They were both in their early 20s at that time. She was a young mother who had recently lost her husband. He had recently returned home from the military, and he sure fell in love when he saw Rosalie standing there. Despite his gray hair, he was a good dancer, she noted with a chuckle and a sparkle in her eye.
“We danced that dance, and danced for the rest of the night. I never danced with anybody else,” Rosalie said.” When it was time to leave, he said he would call me. I told him I didn’t have a phone. That was back in the 60s, and not everyone had a home phone in those days. So, he said ‘well I’ll give you my number and you can call me collect.’ So I agreed, and when it was time to call, went down and used the telephone booth at the gas station in town! Remember those? The gas station is still there, but the telephone booth is long gone.”
“After a few dates, I thought to myself—he’s a pretty nice guy. I wanted to be really sure though, because I already had a child. So we dated for about 2 and a half years before he asked me to marry him,” she said.
And it wasn’t no fancy proposal like we plan out today….” He just looked over at me and said ‘Well are you gonna marry me or not?’ Just like that!” she shook her head laughing. “That’s what he said, and I said yes.”
“I liked her a lot, so I thought I’d lock onto her,” Pop adds with a smile. “I was a young buck back then. We made a good pair.”
They had a small family church wedding in her hometown of Sabinal on August 14th, 1965, and made their home together in Devine.
She guesses her best advice for making marriage work is “don’t go to bed without saying I love you.” She adds, “Sometimes you are mad and you want to beat him, but you say I love you before you lay down and go to sleep, because you do love them (no matter how mad you are).”
“Keeping my mouth shut and not talking back,” adds Pop Gene, when asked for his best marriage advice. “I go along with her and she goes along with me.”
Rosalie adds, “I remember one of his brothers saying ‘It’ll never last.’ Well, here we are 57 years later. We’ve had a really good life, and we sure proved his brother wrong.”
Sure, “there will be hard times,” Rosalie said, “but you just have to know it will get better tomorrow and keep going, and it always does.”
“I feel like most of the time, we were barely scraping by, but we were very fortunate in that my husband always had work,” Rosalie said. “We didn’t do a lot of extravagant things or go a lot of places once we had a family but we had a good life.”
With all their kids grown and raised, they have more time to spend together and to play with the great grandchildren. Now they do “everything together”, even mowing the lawn. Except for the dishes, she adds, because Pop probably wouldn’t do them right!”

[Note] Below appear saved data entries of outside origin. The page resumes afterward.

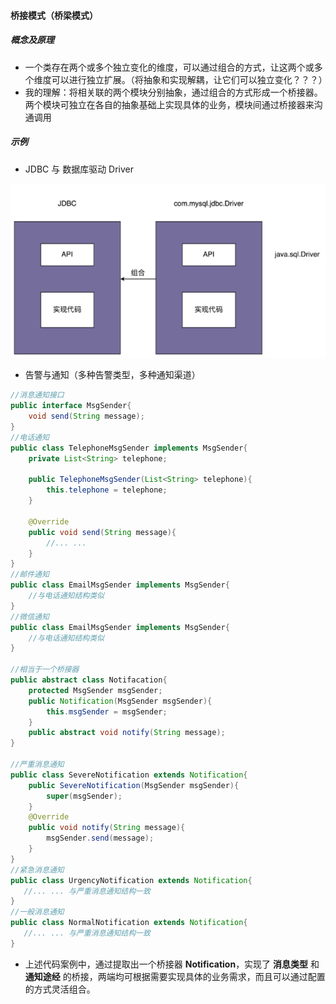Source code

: #### 桥接模式（桥梁模式）

##### 概念及原理

- 一个类存在两个或多个独立变化的维度，可以通过组合的方式，让这两个或多个维度可以进行独立扩展。（将抽象和实现解耦，让它们可以独立变化？？？）
- 我的理解：将相关联的两个模块分别抽象，通过组合的方式形成一个桥接器。两个模块可独立在各自的抽象基础上实现具体的业务，模块间通过桥接器来沟通调用

##### 示例

- JDBC 与 数据库驱动 Driver

![image-20210410172030002](.\image\bridge.png)

- 告警与通知（多种告警类型，多种通知渠道）

```java
//消息通知接口
public interface MsgSender{
    void send(String message);
}
//电话通知
public class TelephoneMsgSender implements MsgSender{
    private List<String> telephone;
    
    public TelephoneMsgSender(List<String> telephone){
        this.telephone = telephone;
    }
    
    @Override
    public void send(String message){
        //... ...
    }
}
//邮件通知
public class EmailMsgSender implements MsgSender{
	//与电话通知结构类似
}
//微信通知
public class EmailMsgSender implements MsgSender{
	//与电话通知结构类似
}

//相当于一个桥接器
public abstract class Notifacation{
    protected MsgSender msgSender;
    public Notification(MsgSender msgSender){
        this.msgSender = msgSender;
    }
    public abstract void notify(String message);
}

//严重消息通知
public class SevereNotification extends Notification{
    public SevereNotification(MsgSender msgSender){
        super(msgSender);
    }
    @Override
    public void notify(String message){
        msgSender.send(message);
    }
}
//紧急消息通知
public class UrgencyNotification extends Notification{
   //... ... 与严重消息通知结构一致
}
//一般消息通知
public class NormalNotification extends Notification{
   //... ... 与严重消息通知结构一致
}
```

- 上述代码案例中，通过提取出一个桥接器 **Notification**，实现了 **消息类型** 和 **通知途经** 的桥接，两端均可根据需要实现具体的业务需求，而且可以通过配置的方式灵活组合。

Everyone in Devine knows the warm welcome and hugs of “Pop and Grandma” as they are affectionately known at Devine Acres, the family farm. Pop worked in the oilfield for 40 years and construction for another 8 years, and Rosalie has worked at the bank (now Security State Bank) for about 40 years too. They both witnessed many changes all around them over the years, but their love kept right on going.
“We finally retired, but only to go work at Devine Acres and the bank part time,” Rosalie laughs.
“There’s a lot to overcome, but if you’ve got each other, you can overcome a lot,” Rosalie said. “And Pop would probably tell you the same thing. You just make the best of it. You’ve got to keep on living. Fifty-seven years is a long time. I hope we make it to 60! I’ll tell you one more thing. The support of friends and family means a lot, it means everything.”
“The most precious gift in our lives are our children Cynthia Gan, Kenneth and wife Debi Capps. And of course our grandchildren: Kenneth & Trish Gobar, Anthony and Katherine Gan, Eric and Cheyenne Gan, Tiffany Gan, Megan Gan, Wesley Gan, Josh and Brittany Capps, Emily and Ernie Morales, Mason and Alyssa Capps, and Abbie Capps. And our great grandchildren: James, Alexander, Madaline Gan, Grace Gan, Eli, Emmett, Everett Morales, Audrey Capps, and one on the way (Audrey’s new baby brother) to be born in March. We aren’t sure what his name will be but little Audrey has him named ‘John Wayne’ Capps,” they said with a chuckle.